A study conducted by The Hong Kong Polytechnic University recently found that novice distance runners running with softer footfalls can reduce the risk of injury by 62%.
Roy Cheung, Ph.D., associate professor of the department of rehabilitation sciences at The Hong Kong Polytechnic University, conducted a gait retraining program on injury prevention to investigate why running injuries have been on the rise.

According to a press release, this is the first randomized controlled trial to prove how modifying running posture with a systemic training method can prevent running injuries.

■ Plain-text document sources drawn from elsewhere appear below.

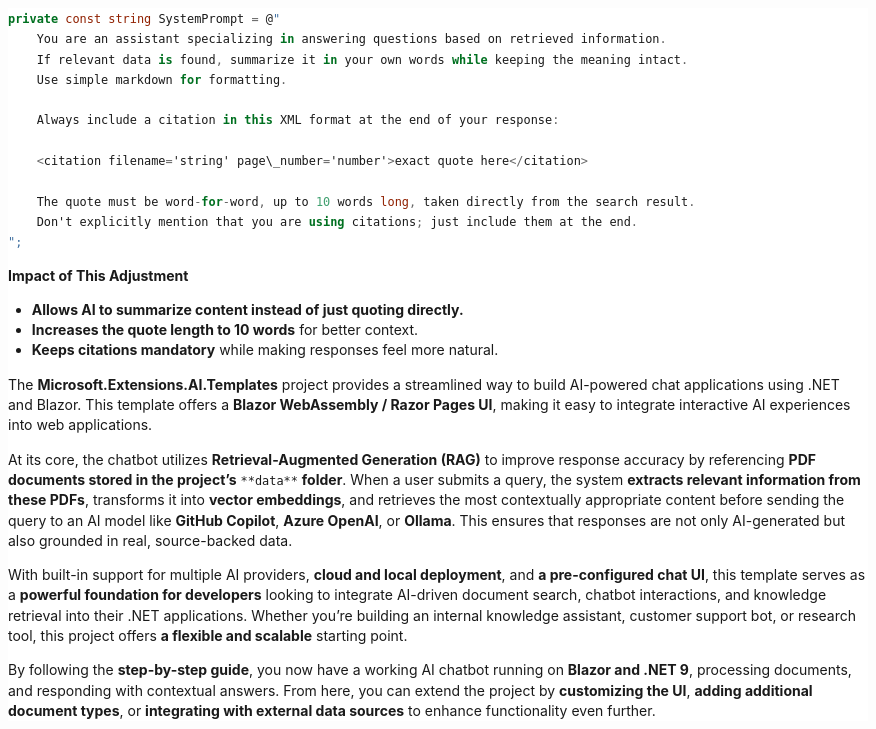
 ```csharp
private const string SystemPrompt = @"  
    You are an assistant specializing in answering questions based on retrieved information.    
    If relevant data is found, summarize it in your own words while keeping the meaning intact.    
    Use simple markdown for formatting.    
  
    Always include a citation in this XML format at the end of your response:    
  
    <citation filename='string' page\_number='number'>exact quote here</citation>    
  
    The quote must be word-for-word, up to 10 words long, taken directly from the search result.    
    Don't explicitly mention that you are using citations; just include them at the end.  
";
```

**Impact of This Adjustment**

*   **Allows AI to summarize content instead of just quoting directly.**
*   **Increases the quote length to 10 words** for better context.
*   **Keeps citations mandatory** while making responses feel more natural.

The **Microsoft.Extensions.AI.Templates** project provides a streamlined way to build AI-powered chat applications using .NET and Blazor. This template offers a **Blazor WebAssembly / Razor Pages UI**, making it easy to integrate interactive AI experiences into web applications.

At its core, the chatbot utilizes **Retrieval-Augmented Generation (RAG)** to improve response accuracy by referencing **PDF documents stored in the project’s** `**data**` **folder**. When a user submits a query, the system **extracts relevant information from these PDFs**, transforms it into **vector embeddings**, and retrieves the most contextually appropriate content before sending the query to an AI model like **GitHub Copilot**, **Azure OpenAI**, or **Ollama**. This ensures that responses are not only AI-generated but also grounded in real, source-backed data.

With built-in support for multiple AI providers, **cloud and local deployment**, and **a pre-configured chat UI**, this template serves as a **powerful foundation for developers** looking to integrate AI-driven document search, chatbot interactions, and knowledge retrieval into their .NET applications. Whether you’re building an internal knowledge assistant, customer support bot, or research tool, this project offers **a flexible and scalable** starting point.

By following the **step-by-step guide**, you now have a working AI chatbot running on **Blazor and .NET 9**, processing documents, and responding with contextual answers. From here, you can extend the project by **customizing the UI**, **adding additional document types**, or **integrating with external data sources** to enhance functionality even further.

Cheung and his team collected data for a year on 320 novice runners who are 18 to 50 years old and who had less than two years of running experience and compared the results. Each of the runners run more than 8 km per week.
Of these 320 runners, 166 of them received two weeks of visual biofeedback training (the gait retraining group) in the lab during eight treadmill-training sessions. While on the laboratory treadmill, these runners were reminded via a monitor to run softer. The control group, the other 154 runners, didn’t receive any feedback while running on the treadmill in the lab. They ran their normal stride during the whole session.
Cheung and his team found that while on their own it was hard for runners to detect whether they are landing soft or hard, with the visual biofeedback training they were able to effectively change their gait when they were signaled to do so.
Before and after the gait retraining program, the researchers measured landing forces via the vertical average loading rate (VALR) and vertical instantaneous loading rate (VILR) of both groups at slow (8 km/h) and fast (12 km/h) paces. Both are biomechanical markers related to injury.
According to the data, the VALR and VILR in the gait retraining group was reduced after the retraining from 65.9 BW/s (body weight per second) to 54.8 BW/s and 90.7 BW/s to 75.0 BW/s at slow pace; and from 81.3 BW/s to 66.6 BW/s and 111.9 BW/s to 94.8 BW/s at fast pace. In the control group, no significant differences were found in VALR at slow pace after training, but VALR at fast pace and VILR at both testing speeds were slightly increased.
In the 12 month follow-up after the training session, the soft-stride runners reported 28 injuries, accounting for 16% in this group, much fewer than the 61 injuries (38%) of normal-stride runners. In total there was a 62% lower injury occurrence in soft-stride runners compared with the control group.
When broken down by types of injuries, soft-stride runners had 10 cases of Achilles tendinitis and calf strain while the control group didn’t have any of these types of injuries. In addition, the control group had 23 cases of plantar fasciitis and 18 cases of knee pain compared with 2 cases of plantar fasciitis and 4 cases of knee pain in the soft-stride runners.
“Many runners are unaware of their own gait in running. To prevent injuries, runners should land on midfoot; shorten stride length or increase step frequency; and slightly lean the body forward,” Cheung said in the release.
“The gait retraining group had a higher incidence of calf injury because there is a greater strain on the ankle plantar flexors when the participants attempted to soften their footfalls by using forefoot strike. Runners should use a midfoot strike pattern to avoid calf injury.”